━━━━━ Extracted data ━━━━━
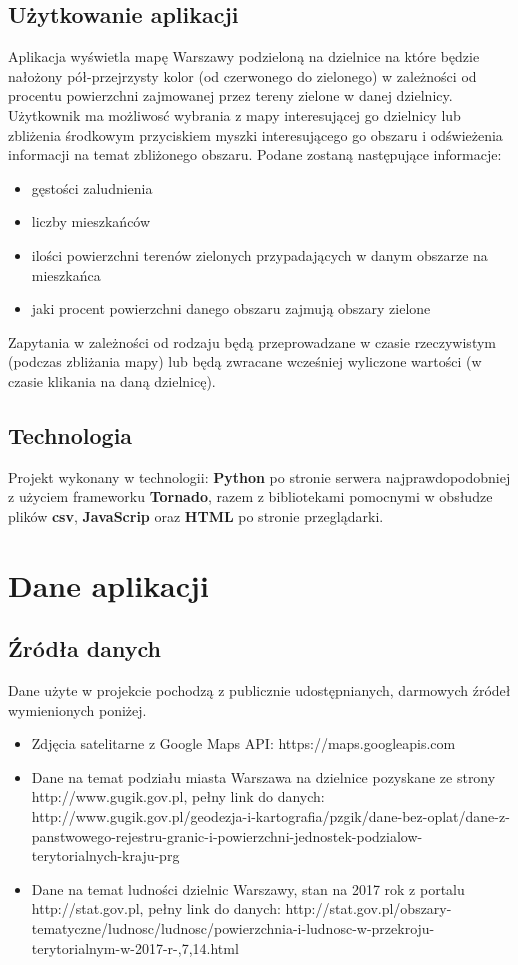 \documentclass[11pt]{article}
\begin{document}
	\subsection{Użytkowanie aplikacji}
		Aplikacja wyświetla mapę Warszawy podzieloną na dzielnice na które będzie nałożony pół-przejrzysty kolor (od czerwonego do zielonego) w zależności od procentu powierzchni zajmowanej przez tereny zielone w danej dzielnicy. Użytkownik ma możliwosć wybrania z mapy interesującej go dzielnicy lub zbliżenia środkowym przyciskiem myszki interesującego go obszaru i odświeżenia informacji na temat zbliżonego obszaru. Podane zostaną następujące informacje:
    \begin{itemize}
      \item gęstości zaludnienia
      \item liczby mieszkańców  
      \item ilości powierzchni terenów zielonych przypadających w danym obszarze na mieszkańca
      \item jaki procent powierzchni danego obszaru zajmują obszary zielone
    \end{itemize}
Zapytania w zależności od rodzaju będą przeprowadzane w czasie rzeczywistym (podczas zbliżania mapy) lub będą zwracane wcześniej wyliczone wartości (w czasie klikania na daną dzielnicę). 


	\subsection{Technologia}
		Projekt wykonany w technologii: \textbf{Python} po stronie serwera najprawdopodobniej z użyciem frameworku \textbf{Tornado}, razem z bibliotekami pomocnymi w obsłudze plików \textbf{csv}, \textbf{JavaScrip} oraz \textbf{HTML} po stronie przeglądarki.  

	
	\section{Dane aplikacji}
	\subsection{Źródła danych}
		Dane użyte w projekcie pochodzą z publicznie udostępnianych, darmowych źródeł wymienionych poniżej.
	
	\begin{itemize}
	\item Zdjęcia satelitarne z Google Maps API: https://maps.googleapis.com
	\item Dane na temat podziału miasta Warszawa na dzielnice pozyskane ze strony http://www.gugik.gov.pl, pełny link do danych: http://www.gugik.gov.pl/geodezja-i-kartografia/pzgik/dane-bez-oplat/dane-z-panstwowego-rejestru-granic-i-powierzchni-jednostek-podzialow-terytorialnych-kraju-prg
	\item Dane na temat ludności dzielnic Warszawy, stan na 2017 rok z portalu http://stat.gov.pl, pełny link do danych: http://stat.gov.pl/obszary-tematyczne/ludnosc/ludnosc/powierzchnia-i-ludnosc-w-przekroju-terytorialnym-w-2017-r-,7,14.html
	\end{itemize}
\end{document}
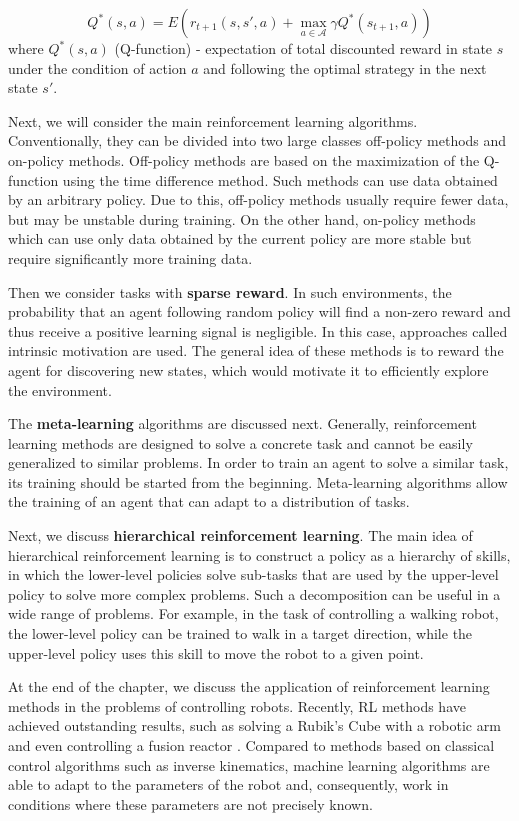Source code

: \[
	Q^*(s, a) = E(r_{t + 1}(s, s', a) + \max_{a \in \mathcal{A}} \gamma Q^*(s_{t + 1}, a))
\]
where $Q^*(s, a)$ (Q-function) - expectation of total discounted reward in state $s$ under the condition of action $a$ and following the optimal strategy in the next state $s'$.

Next, we will consider the main reinforcement learning algorithms. Conventionally, they can be divided into two large classes off-policy methods and on-policy methods. Off-policy methods are based on the maximization of the Q-function using the time difference method. Such methods can use data obtained by an arbitrary policy. Due to this, off-policy methods usually require fewer data, but may be unstable during training. On the other hand, on-policy methods which can use only data obtained by the current policy are more stable but require significantly more training data. 

Then we consider tasks with \textbf{sparse reward}. In such environments, the probability that an agent following random policy will find a non-zero reward and thus receive a positive learning signal is negligible. In this case, approaches called intrinsic motivation are used. The general idea of these methods is to reward the agent for discovering new states, which would motivate it to efficiently explore the environment.

The \textbf{meta-learning} algorithms are discussed next. Generally, reinforcement learning methods are designed to solve a concrete task and cannot be easily generalized to similar problems. In order to train an agent to solve a similar task, its training should be started from the beginning. Meta-learning algorithms allow the training of an agent that can adapt to a distribution of tasks. 

Next, we discuss \textbf{hierarchical reinforcement learning}. The main idea of hierarchical reinforcement learning is to construct a policy as a hierarchy of skills, in which the lower-level policies solve sub-tasks that are used by the upper-level policy to solve more complex problems. Such a decomposition can be useful in a wide range of problems. For example, in the task of controlling a walking robot, the lower-level policy can be trained to walk in a target direction, while the upper-level policy uses this skill to move the robot to a given point.

At the end of the chapter, we discuss the application of reinforcement learning methods in the problems of controlling robots. Recently, RL methods have achieved outstanding results, such as solving a Rubik's Cube with a robotic arm \cite{rubic} and even controlling a fusion reactor \cite{tokomak}. Compared to methods based on classical control algorithms such as inverse kinematics, machine learning algorithms are able to adapt to the parameters of the robot and, consequently, work in conditions where these parameters are not precisely known.

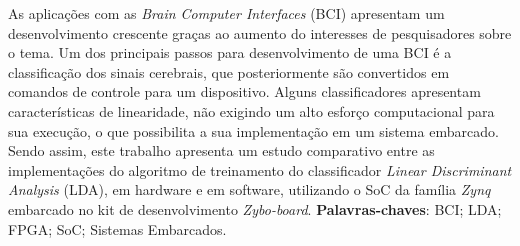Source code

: \begin{resumo}

 \vspace{\onelineskip}
 As aplicações com as \textit{Brain Computer Interfaces} (BCI) apresentam um desenvolvimento crescente graças ao aumento do interesses de pesquisadores sobre o tema. Um dos principais passos para desenvolvimento de uma BCI é a classificação dos sinais cerebrais, que posteriormente são convertidos em comandos de controle para um dispositivo. Alguns classificadores apresentam características de linearidade, não exigindo um alto esforço computacional para sua execução, o que possibilita a sua implementação em um sistema embarcado. Sendo assim, este trabalho apresenta um estudo comparativo entre as implementações do algoritmo de treinamento  do classificador \textit{Linear Discriminant Analysis} (LDA), em hardware e em software, utilizando o SoC da família \textit{Zynq} embarcado no kit de desenvolvimento \textit{Zybo-board}.
 \noindent
 \newline
 \textbf{Palavras-chaves}: BCI; LDA; FPGA; SoC; Sistemas Embarcados.
\end{resumo}
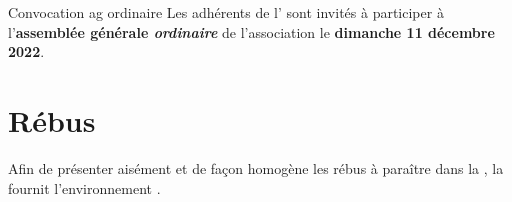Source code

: \documentclass{letgut}
\begin{document}
\begin{ltx-code-result}[title addon=annonces]
\begin{announcement}{Convocation \acs{ag} ordinaire}
  Les adhérents de l'\assogut{} sont invités à participer à
  l'\textbf{assemblée générale \emph{ordinaire}} de l'association
  le \textbf{dimanche 11 décembre 2022}.
\end{announcement}
\end{ltx-code-result}

\section{Rébus}
\label{sec:rebus}

\tcbstartrecording\relax
Afin de présenter aisément et de façon homogène les rébus à paraître dans la
, la  fournit l'environnement .
\end{document}
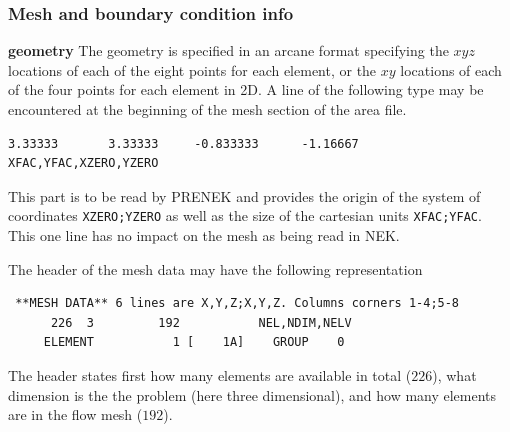 \subsubsection*{Mesh and boundary condition info} 
\begin{description}
\item{\bf geometry} The geometry is specified in an arcane format specifying
    the $xyz$ locations of each of the eight points for each element,
    or the $xy$ locations of each of the four points for each element in 2D.
A line of the following type may be encountered at the beginning of the mesh section of the area file.    
\begin{verbatim}
3.33333       3.33333     -0.833333      -1.16667     XFAC,YFAC,XZERO,YZERO
\end{verbatim}
This part is to be read by PRENEK and provides the origin of the system of coordinates \texttt{XZERO;YZERO} as well as the size of the cartesian units \texttt{XFAC;YFAC}. This one line has no impact on the mesh as being read in NEK. 

The header of the mesh data may have the following representation
\begin{center}
\begin{verbatim} **MESH DATA** 6 lines are X,Y,Z;X,Y,Z. Columns corners 1-4;5-8
      226  3         192           NEL,NDIM,NELV
     ELEMENT           1 [    1A]    GROUP    0
     \end{verbatim}
     \end{center}
The header states first how many elements are available in total ($226$), what dimension is the the problem (here three dimensional), and how many elements are in the flow mesh ($192$). 



\end{description}
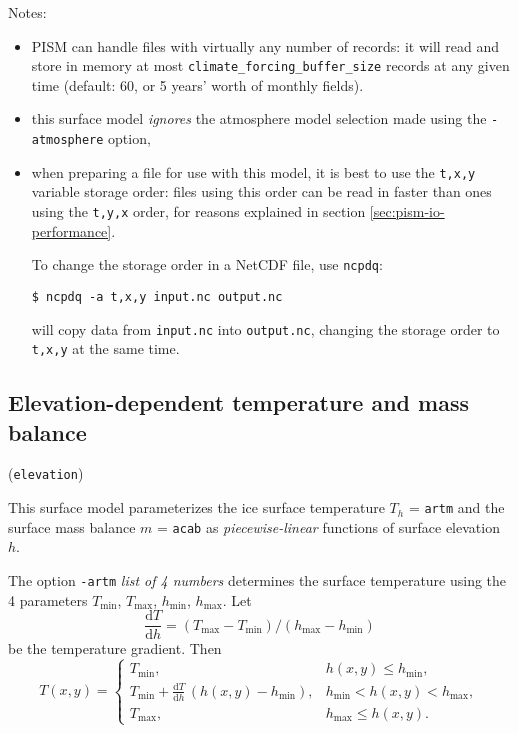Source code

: \documentclass[titlepage,letterpaper,final]{scrartcl}
\newcommand{\txtopt}[2]{\texttt{-#1} #2\optindex{\texttt{-#1} #2}}
\begin{document}
\noindent Notes:
\begin{itemize}
\item PISM can handle files with virtually any number of records: it will
  read and store in memory at most \texttt{climate_forcing_buffer_size} records
  at any given time (default: 60, or 5 years' worth of monthly fields).
\item this surface model \emph{ignores} the atmosphere model selection made
  using the \texttt{-atmosphere} option,
\item when preparing a file for use with this model, it is best to use the \texttt{t,x,y} variable storage order: files using this order can be read in faster than ones using the \texttt{t,y,x} order, for reasons explained in section \ref{sec:pism-io-performance}.

  To change the storage order in a NetCDF file, use \texttt{ncpdq}:
\begin{verbatim}
$ ncpdq -a t,x,y input.nc output.nc
\end{verbatim}%
  will copy data from \texttt{input.nc} into \texttt{output.nc}, changing the storage order to \texttt{t,x,y} at the same time.
\end{itemize}

\subsection{Elevation-dependent temperature and mass balance}
\label{sec:surface-elev-depend-temp}

(\texttt{elevation})

\newcommand{\var}[2]{ {#1}_{\text{#2}} }
\newcommand{\h}[1]{ \var{h}{#1} }
\newcommand{\T}[1]{ \var{T}{#1} }
\newcommand{\m}[1]{ \var{m}{#1} }
\newcommand{\ms}[1]{ \var{m^{*}}{#1} }
\newcommand{\diff}[2]{ \frac{\mathrm{d}#1}{\mathrm{d}#2} }

This surface model parameterizes the ice surface temperature $T_{h}$ = \texttt{artm} and the surface mass balance $m$ = \texttt{acab} as \emph{piecewise-linear} functions of surface elevation $h$.

The option \txtopt{artm}{\emph{list of 4 numbers}} determines the surface temperature using the 4 parameters $\T{min}$, $\T{max}$, $\h{min}$, $\h{max}$. Let
\begin{equation}
  \diff{T}{h} = (\T{max} - \T{min}) / (\h{max} - \h{min})
\end{equation}
be the temperature gradient. Then
\begin{equation}
  T(x,y) =
  \begin{cases}
    \T{min}, & h(x,y) \le \h{min}, \\
    \T{min} + \diff{T}{h} \, (h(x,y) - \h{min}), & \h{min} < h(x,y) < \h{max}, \\
    \T{max}, & \h{max} \le h(x,y).
  \end{cases}
\end{equation}
\end{document}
━━━━━
* _Exercise_: Reply with one number only, the count of lines above that hold the string "temperature".

* _Response box_: 4